While the number of prizes certainly surprised him, Dhont does understand what people see in the film. “It doesn’t go looking at conflict with the outside world,” he explains. “Often when you see a trans or any LGBT character in a film, they have to fight with people who question their identity, who have a problem with them. In this film, we really went looking for the conflict inside the character. She is surrounded by people who accept her, which allows her to be a human being, someone who can make her own mistakes and have an internal struggle. The film brings something new to the table.”
It’s something we need to talk about more –masculinity and femininity and how that can be a fluid thing
The movie’s fans can also imagine how difficult a journey like this would be. “The dance and the metaphor of the most elegant of the female form, the ballerina, in combination with the main protagonist is something that really resonates with people. She’s looking for perfection, which I think a lot of us are looking for. I do that, too, and, as a filmmaker, it blocks me.”
Finally, he says, the film has won plaudits “because the actor is insanely incredible”.
Victor Polster is a student at the Royal Ballet School in Antwerp. He was eventually pegged to play the part after a long casting process. “We did a genderless casting,” Dhont recalls. “We saw girls and boys and young transgender girls. But in the end, we didn’t find anyone who had the qualities the role required.”
Two years later, after further development of the project, there was another casting. “Victor entered the room with a group of other young people, and I was sitting next to my co-writer and the producer. We all looked at each other, it was like this look of recognition.”
They didn’t search any further. “The way he moved, the way he danced, his look. It was just all so right for this part.” Dhont isn’t alone in his thinking: Polster won the best actor award at Cannes.
Trans actors for trans parts?
In Hollywood, however, there is a controversy raging about casting non-trans actors for trans parts. Although it has been an issue for many years, it came to a head this year when Scarlett Johansson was cast in a biopic of a trans man. Following months of outrage, she finally dropped out of the project.
“I’m so happy that the trans community of actors is using this situation to stand up and speak out, to say, hey we’re not allowed to audition for the roles of cis people, and now we’re not allowed to audition for the roles of trans people!,” says Dhont. “Hollywood is a system that for a very long time has supressed minority groups. It works on a star system; they cast who they think people will want to see.”
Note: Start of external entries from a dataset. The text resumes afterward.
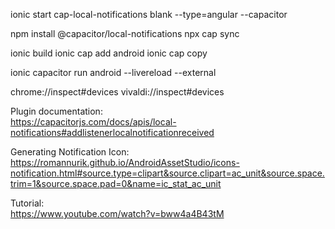ionic start cap-local-notifications blank --type=angular --capacitor

npm install @capacitor/local-notifications
npx cap sync

ionic build
ionic cap add android
ionic cap copy

ionic capacitor run android --livereload --external

chrome://inspect#devices
vivaldi://inspect#devices

Plugin documentation:  
https://capacitorjs.com/docs/apis/local-notifications#addlistenerlocalnotificationreceived


Generating Notification Icon:  
https://romannurik.github.io/AndroidAssetStudio/icons-notification.html#source.type=clipart&source.clipart=ac_unit&source.space.trim=1&source.space.pad=0&name=ic_stat_ac_unit


Tutorial:  
https://www.youtube.com/watch?v=bww4a4B43tM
But Belgium, he says, doesn’t work according to that system. “I didn’t cast Victor because he was a star. He was an unknown 15-year-old boy. I knew that he would play the role with respect and with maturity.”
But there is a far more interesting reason why Dhont chose to allow a non-trans actor to play the part. “We saw some trans girls, but I immediately felt that the responsibility to film them, to portray them in this story, which is very close to them, in a moment in their lives where they are going through this, where they are transforming – it was a responsibility that I couldn’t take on. It’s too vulnerable for them to be filmed, to be captured on a medium that will never go away. At a later time, when they feel they have transitioned, they won’t necessarily want to be remembered for where their body was at when we shot this film.”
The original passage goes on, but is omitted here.